Les guirlandes débloquent, les
plombs sautent, la grand-mère disparaît. On attend Noël, on espère la paix sur
la terre et l’accalmie en famille. Rien de vient. Le père installe les boules
du sapin et refuse la faveur sexuelle que la mère lui offre. Ça commence mal ;
ça ne finira pas mieux…
Mon avis : Ouille, ouille, ouille… Quelle pièce ! Quels
dialogues ! Quelles prestations d’acteurs !
C’est Noël tant pis… Dans ce titre, tous les mots sont importants. « Noël »,
d’abord. C’est la fête familiale par excellence, le jour où les hommes de bonne
volonté sont censés faire la paix (du moins selon saint Luc). Or, là, nous serions
plutôt dans l’évangile d’André Gide : familles,
je vous hais ! C’est dans cet esprit qu’intervient le fameux « tant
pis ». En effet, là où les ressentiments devraient faire une pause au
profit des beaux sentiments tels que l’amour filial et l’amour dans le couple,
c’est tout le contraire qui se produit. On apporte les cadeaux et les victuailles,
mais ils sont empoisonnés. On devrait se dire des mots doux, mais on choisit
les invectives. Ce devrait être une belle fête de famille, mais ça prend le
chemin d’une défaite de famille… Alors, tant pis. Ce sera mieux la prochaine
fois.
Le ton est donné dès le début. Le
père qui tente maladroitement de décorer le sapin se fait encore plus
enguirlander que le conifère. Devant son refus de succomber à une petite
gratification sexuelle, la mère, un tantinet humiliée, ouvre grand les vannes
de la récrimination et des reproches. Le ton est acerbe, les mots sont trempés
dans du vitriol… Ce sont donc un père indécis, bougon et lunaire et une mère
acariâtre et querelleuse que découvrent à leur arrivée les deux garçons du
couple, Nathan et Tonio ainsi que l’épouse de ce dernier, Geneviève, surnommée
aimablement « la pièce rapportée ». La simple scène de ménage du
début se métamorphose en empoignade collective. Rien ni personne n’est épargné.
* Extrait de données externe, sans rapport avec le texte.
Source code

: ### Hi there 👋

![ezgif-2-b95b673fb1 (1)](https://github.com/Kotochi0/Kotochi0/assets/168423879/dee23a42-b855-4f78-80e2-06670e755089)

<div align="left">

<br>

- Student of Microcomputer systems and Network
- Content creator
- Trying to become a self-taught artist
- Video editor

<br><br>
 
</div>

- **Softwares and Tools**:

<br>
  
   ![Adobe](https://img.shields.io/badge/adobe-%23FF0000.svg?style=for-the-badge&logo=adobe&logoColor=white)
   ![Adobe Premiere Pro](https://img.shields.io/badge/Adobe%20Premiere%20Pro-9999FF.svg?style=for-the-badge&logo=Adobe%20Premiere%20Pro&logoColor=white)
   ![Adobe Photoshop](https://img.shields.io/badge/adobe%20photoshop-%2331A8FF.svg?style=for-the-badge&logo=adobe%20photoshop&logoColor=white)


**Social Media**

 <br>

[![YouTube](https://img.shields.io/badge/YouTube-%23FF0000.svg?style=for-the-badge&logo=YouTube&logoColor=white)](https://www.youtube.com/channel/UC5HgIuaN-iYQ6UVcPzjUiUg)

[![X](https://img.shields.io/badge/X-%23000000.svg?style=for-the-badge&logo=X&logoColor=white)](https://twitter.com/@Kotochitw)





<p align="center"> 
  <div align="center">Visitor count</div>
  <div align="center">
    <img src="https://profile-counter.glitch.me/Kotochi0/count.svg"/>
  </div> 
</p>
L’expression « laver son linge sale en famille » prend ici tous son
sens et tout son sel. Ou plutôt son poivre tant les propos sont violents.
En plus, la mère de la mère est
au plus mal. On est plus proche d’un trépas annoncé que de la fête de la
Nativité. D’autant que qui dit décès pense héritage. L’appât du gain exacerbe
encore plus les dissensions. Les règlements de compte se multiplient. Ça tourne
au jeu de massacre. Il n’y a plus une once de tendresse. C’est le désamour en
héritage. Les mots sont féroces, perfides, cyniques. Lorsqu’on a un reproche (souvent
très futile) à faire à quelqu’un, on le lui assène une première fois, puis on y
revient, on touille, on avive la plaie. C’est insupportable pour la personne
visée. On en arrive tout logiquement à un paroxysme d’agressivité. Cris, insultes,
courses-poursuites, jets de projectiles… Tout est bon pour se comporter méchamment.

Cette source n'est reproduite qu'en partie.